Grounded first in abundant scientific detail, the eel chapter goes on to compare the similarly appointed creature from the 1979 film Alien, remarking how people fear monsters precisely because monsters incorporate something human into their ghastly, indomitable forms. Henderson considers humans’ fear of contamination central, citing cultural histories of war, pollution, mutation, and parasitism. This chain of association reaches its apex when he returns to the science of eels. “Stories that locate the monstrous as close to human beings as the jugular vein,” he writes, “let other animals off the hook.” By finally nailing his theme to scientific detail, he makes the case that the moralizing human histories he has just indulged “reduce the obstacles to seeing non-human animals for what they are and not as metaphors for something else.”

Paradoxically, Barely Imagined Beings repeatedly challenges the reader to stand down and be awed by that raw earthly otherness in which even the human consciousness, thereby humbled, may be embedded rather than set apart as a subject distinct from its objects. To that end, Henderson treats humans as just another weird beast, marked at no point of special ascendency by the chapter beginning with the letter H. His analysis of the human animal starts not with our remarkable self-awareness and consciousness but with bipedalism, because upright endurance running enabled humans to fashion hunting spears, which required big brains. “Man thrived, and learned to think, because (he) was born to run,” writes Henderson.
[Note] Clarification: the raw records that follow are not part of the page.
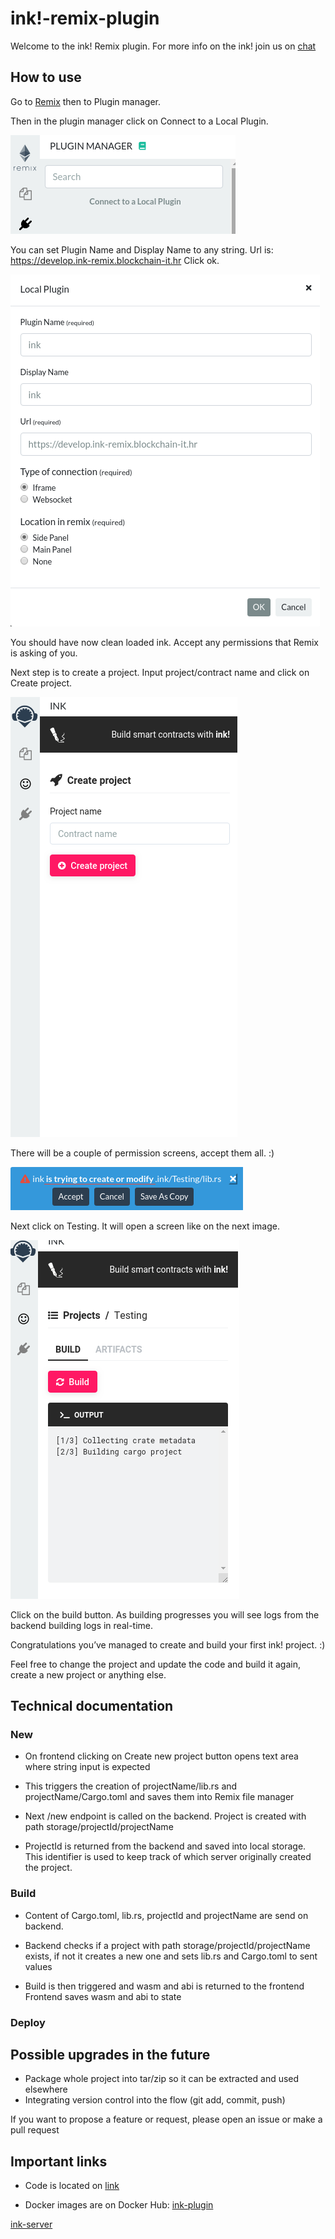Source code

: # ink!-remix-plugin

Welcome to the ink! Remix plugin.
For more info on the ink! join us on [chat](https://riot.im/app/#/room/#ink:matrix.parity.io)

## How to use

Go to [Remix](https://remix-alpha.ethereum.org/) then to Plugin manager.

Then in the plugin manager click on Connect to a Local Plugin.

![plugin-manager](static/plugin_manager.png)

You can set Plugin Name and Display Name to any string.
Url is: <https://develop.ink-remix.blockchain-it.hr>
Click ok.

![load_plugin](static/load_plugin.png)

You should have now clean loaded ink.
Accept any permissions that Remix is asking of you.

Next step is to create a project.
Input project/contract name and click on Create project.

![ink_clean](static/ink_clean.png)

There will be a couple of permission screens, accept them all. :)

![permissions](static/permissions.png)

Next click on Testing. It will open a screen like on the next image.

![ink_remix_plugin](static/building.png)

Click on the build button. As building progresses you will see logs from the backend building logs in real-time.

Congratulations you’ve managed to create and build your first ink! project. :)

Feel free to change the project and update the code and build it again, create a new project or anything else.

## Technical documentation

### New

* On frontend clicking on Create new project button opens text area where string input is expected

* This triggers the creation of projectName/lib.rs and projectName/Cargo.toml and saves them into Remix file manager

* Next /new endpoint is called on the backend. Project is created with path storage/projectId/projectName

* ProjectId is returned from the backend and saved into local storage. This identifier is used to keep track of which server originally created the project.

### Build

* Content of Cargo.toml, lib.rs, projectId and projectName are send on backend.

* Backend checks if a project with path storage/projectId/projectName exists, if not it creates a new one and sets lib.rs and Cargo.toml to sent values

* Build is then triggered and wasm and abi is returned to the frontend
Frontend saves wasm and abi to state

### Deploy

## Possible upgrades in the future

* Package whole project into tar/zip so it can be extracted and used elsewhere
* Integrating version control into the flow (git add, commit, push)

If you want to propose a feature or request, please open an issue or make a pull request

## Important links

* Code is located on [link](https://github.com/blockchain-it-hr/ink-remix-plugin)

* Docker images are on Docker Hub:
[ink-plugin](https://hub.docker.com/repository/docker/blockchainit/ink-plugin)

[ink-server](https://hub.docker.com/repository/docker/blockchainit/ink-server)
Similarly, he traces the emergence of language to music, and music to the primordial surround-sound of songbirds chirping and flint being rhythmically chipped into tools.

Much as he stands back dispassionately from his fellow humans, Henderson reports unflinchingly on even the most grotesque physical details of the bestial world. Hagfish, for example, are “particularly fond of burrowing up the anuses of dead animals which they then devour from the inside.” The author’s directness in articulating the sublime is no less breathtaking. He relates with neither hesitation nor overreach the transport he experienced at age 17 while hiking in Norway:

I came to a grove of birch trees on a promontory above the water. The trees seemed tall after a season further north where little grows higher than your knee; big enough, at any rate, to look up into. And as I did so the sun broke through the clouds. Brilliant light burst across the lake and lapped on their bark and leaves in flakes and dapples of gold.

For Henderson, both the grotesque and the sublime present opportunities to notice what Buddhists call the “dependent arising” or “interbeing” of all phenomena. Readers spanning the humanities and the sciences will treasure this luminous reimagining of the real. The “barely imagined beings” Henderson refers to in his title seem, in the end, to be not so much scarcely imagined beings as beings successfully laid bare, revealed.


Jenny Jennings Foerst is an associate editor of American Scientist, and received an M.A. in English and a Ph.D. in American Literature from the University of North Carolina at Chapel Hill.